# `pandas`

`pandas` is a fast, powerful, flexible and easy to use open source data analysis and manipulation tool,
built on top of the Python programming language.

`pandas` is one of the most powerful tools in the entire data science ecosystem. It allows us to work with tabular and multidimensional data with extreme ease and flexibility, and is incredibly easy to jump into. 


## Series & DataFrames

To start we will learn about the two primary data structures that `pandas` defines: series and DataFrames.

### Series

`pandas` series (in code `pd.Series`) are arrays of data (much like a `numpy` array). They usually contain elements that are of the same type, but this is not a requirement. We can generally think of a series as a column of data, where we can label rows. Let's make a simple series from random `numpy` data by simply passing a `numpy` array into the constructor:

In [None]:
import numpy as np
import pandas as pd  # it is standard to import pandas with the alias pd


np.random.seed(1)
random_data = np.random.randint(0, 10, 10)

# Create a series containing 10 random integers in the half-open set [0,10)
random_series = pd.Series(random_data)
random_series

Displaying a series will show both the row-numbers (also called the index) on the left, with the data to the right. As expected the row numbers range from 0 to 9, and the numbers in our column seem sufficiently random. `pandas` also determined that the `dtype` for the series should be 64-bit integer (since that was the type that `numpy` generated using `randint`).

We can access the elements of our series in the same familiar ways as before, but there are also some new ways we need to understand.

In [None]:
(
    random_series[
        1
    ],  # standard access, but deprecated! don't access a series like this!
    random_series.loc[
        1
    ],  # access the row with index **label** 1 (i.e., row with index = one)
    random_series.iloc[
        1
    ],  # access the row with index **position** 1 (i.e., the 2nd row)
)

Why would we need these new methods for accessing data from a series? The difference between these access methods will make more sense if we add different *labels* to our index. We can access the index of a series easily:

In [None]:
random_series.index

Because we initialized the series with a list, `pandas` efficiently just represents the index using an integer range to represent row numbers. Numerical labeling is the default behavior for `pandas`. We can manually override this index with a new one of the same size.
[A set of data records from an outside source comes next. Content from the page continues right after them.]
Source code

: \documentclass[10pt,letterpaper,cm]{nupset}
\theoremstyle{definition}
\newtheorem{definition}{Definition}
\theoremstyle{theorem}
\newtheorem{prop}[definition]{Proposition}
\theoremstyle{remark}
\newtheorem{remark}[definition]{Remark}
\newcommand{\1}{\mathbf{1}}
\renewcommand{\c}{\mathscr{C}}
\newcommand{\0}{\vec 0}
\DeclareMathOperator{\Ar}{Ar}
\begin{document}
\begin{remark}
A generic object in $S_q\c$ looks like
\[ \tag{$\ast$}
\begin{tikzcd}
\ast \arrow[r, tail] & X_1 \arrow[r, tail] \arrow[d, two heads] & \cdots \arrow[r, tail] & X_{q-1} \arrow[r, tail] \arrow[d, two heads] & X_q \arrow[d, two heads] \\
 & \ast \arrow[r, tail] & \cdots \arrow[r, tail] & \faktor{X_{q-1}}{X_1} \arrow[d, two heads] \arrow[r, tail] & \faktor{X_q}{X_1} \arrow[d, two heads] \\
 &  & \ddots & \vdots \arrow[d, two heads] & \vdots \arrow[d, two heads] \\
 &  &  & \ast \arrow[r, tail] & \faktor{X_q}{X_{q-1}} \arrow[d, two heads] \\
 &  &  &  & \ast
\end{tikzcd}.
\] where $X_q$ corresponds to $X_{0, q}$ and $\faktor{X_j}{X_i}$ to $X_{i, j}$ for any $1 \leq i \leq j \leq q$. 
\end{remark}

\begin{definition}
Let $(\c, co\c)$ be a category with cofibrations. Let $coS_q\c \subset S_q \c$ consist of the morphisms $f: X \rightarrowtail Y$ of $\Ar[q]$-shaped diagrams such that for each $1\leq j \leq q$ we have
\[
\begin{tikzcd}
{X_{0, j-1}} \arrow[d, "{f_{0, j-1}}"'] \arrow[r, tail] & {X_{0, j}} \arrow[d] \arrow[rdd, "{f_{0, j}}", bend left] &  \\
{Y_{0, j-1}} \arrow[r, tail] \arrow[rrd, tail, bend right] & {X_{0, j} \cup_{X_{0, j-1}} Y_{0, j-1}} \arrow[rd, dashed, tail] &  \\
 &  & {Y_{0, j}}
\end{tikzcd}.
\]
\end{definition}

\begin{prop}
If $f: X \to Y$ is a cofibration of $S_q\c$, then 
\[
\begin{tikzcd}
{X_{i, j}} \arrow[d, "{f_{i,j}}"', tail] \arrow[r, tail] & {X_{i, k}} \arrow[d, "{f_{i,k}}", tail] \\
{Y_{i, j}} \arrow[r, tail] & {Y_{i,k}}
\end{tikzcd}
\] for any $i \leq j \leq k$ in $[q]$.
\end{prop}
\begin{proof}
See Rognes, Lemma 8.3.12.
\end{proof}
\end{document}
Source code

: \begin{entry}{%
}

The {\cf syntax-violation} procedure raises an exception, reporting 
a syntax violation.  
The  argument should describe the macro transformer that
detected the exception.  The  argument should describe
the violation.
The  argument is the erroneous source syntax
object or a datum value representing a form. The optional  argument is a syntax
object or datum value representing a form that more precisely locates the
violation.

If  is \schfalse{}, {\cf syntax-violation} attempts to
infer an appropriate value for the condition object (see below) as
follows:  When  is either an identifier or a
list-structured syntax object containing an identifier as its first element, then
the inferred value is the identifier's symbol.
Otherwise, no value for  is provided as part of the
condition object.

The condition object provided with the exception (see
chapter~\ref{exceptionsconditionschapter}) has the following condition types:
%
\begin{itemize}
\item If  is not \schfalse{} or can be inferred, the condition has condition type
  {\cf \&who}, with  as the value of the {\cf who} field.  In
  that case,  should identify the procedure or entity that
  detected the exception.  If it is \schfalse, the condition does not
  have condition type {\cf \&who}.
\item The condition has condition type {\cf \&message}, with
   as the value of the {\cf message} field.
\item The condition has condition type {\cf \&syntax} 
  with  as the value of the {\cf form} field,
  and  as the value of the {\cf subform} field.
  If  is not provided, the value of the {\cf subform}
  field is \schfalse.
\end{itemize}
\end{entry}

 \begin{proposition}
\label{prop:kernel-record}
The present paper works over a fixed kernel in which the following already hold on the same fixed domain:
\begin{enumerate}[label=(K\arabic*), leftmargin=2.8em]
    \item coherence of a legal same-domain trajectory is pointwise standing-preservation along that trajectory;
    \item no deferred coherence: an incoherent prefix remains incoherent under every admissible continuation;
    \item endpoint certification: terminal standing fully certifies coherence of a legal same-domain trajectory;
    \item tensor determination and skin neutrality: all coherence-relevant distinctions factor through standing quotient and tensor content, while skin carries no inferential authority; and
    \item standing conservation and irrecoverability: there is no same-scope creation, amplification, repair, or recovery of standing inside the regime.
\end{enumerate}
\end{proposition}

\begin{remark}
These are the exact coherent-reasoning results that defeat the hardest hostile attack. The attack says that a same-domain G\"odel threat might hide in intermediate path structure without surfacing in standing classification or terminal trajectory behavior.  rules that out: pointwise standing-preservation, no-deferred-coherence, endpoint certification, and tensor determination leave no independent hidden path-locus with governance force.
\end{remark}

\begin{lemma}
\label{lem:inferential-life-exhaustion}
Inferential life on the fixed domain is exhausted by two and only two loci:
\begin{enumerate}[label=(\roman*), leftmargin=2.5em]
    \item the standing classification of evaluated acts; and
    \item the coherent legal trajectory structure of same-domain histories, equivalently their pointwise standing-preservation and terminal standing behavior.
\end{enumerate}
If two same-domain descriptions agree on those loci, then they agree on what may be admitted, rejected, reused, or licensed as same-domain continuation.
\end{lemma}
Here we are going to manually replace the existing index with a new one from a list of labels.

In [None]:
random_series.index = [
    "a",
    "b",
    "c",
    "d",
    "e",
    "f",
    "g",
    "h",
    "i",
    "j",
]  # this must have the same length as the previous index!
random_series

Now we can access the series' elements by their index labels:

In [None]:
# access and print the row with index label 'b'
print(random_series.loc["b"])

# access and print the second row (same as the row with index label 'b')
print(random_series.iloc[1])

# access and print the third row
print(random_series.iloc[2])

We can also access an element directly by the index label *if and only if the label is a string!*

In [None]:
random_series.b  # equivalent to random_series.loc['b']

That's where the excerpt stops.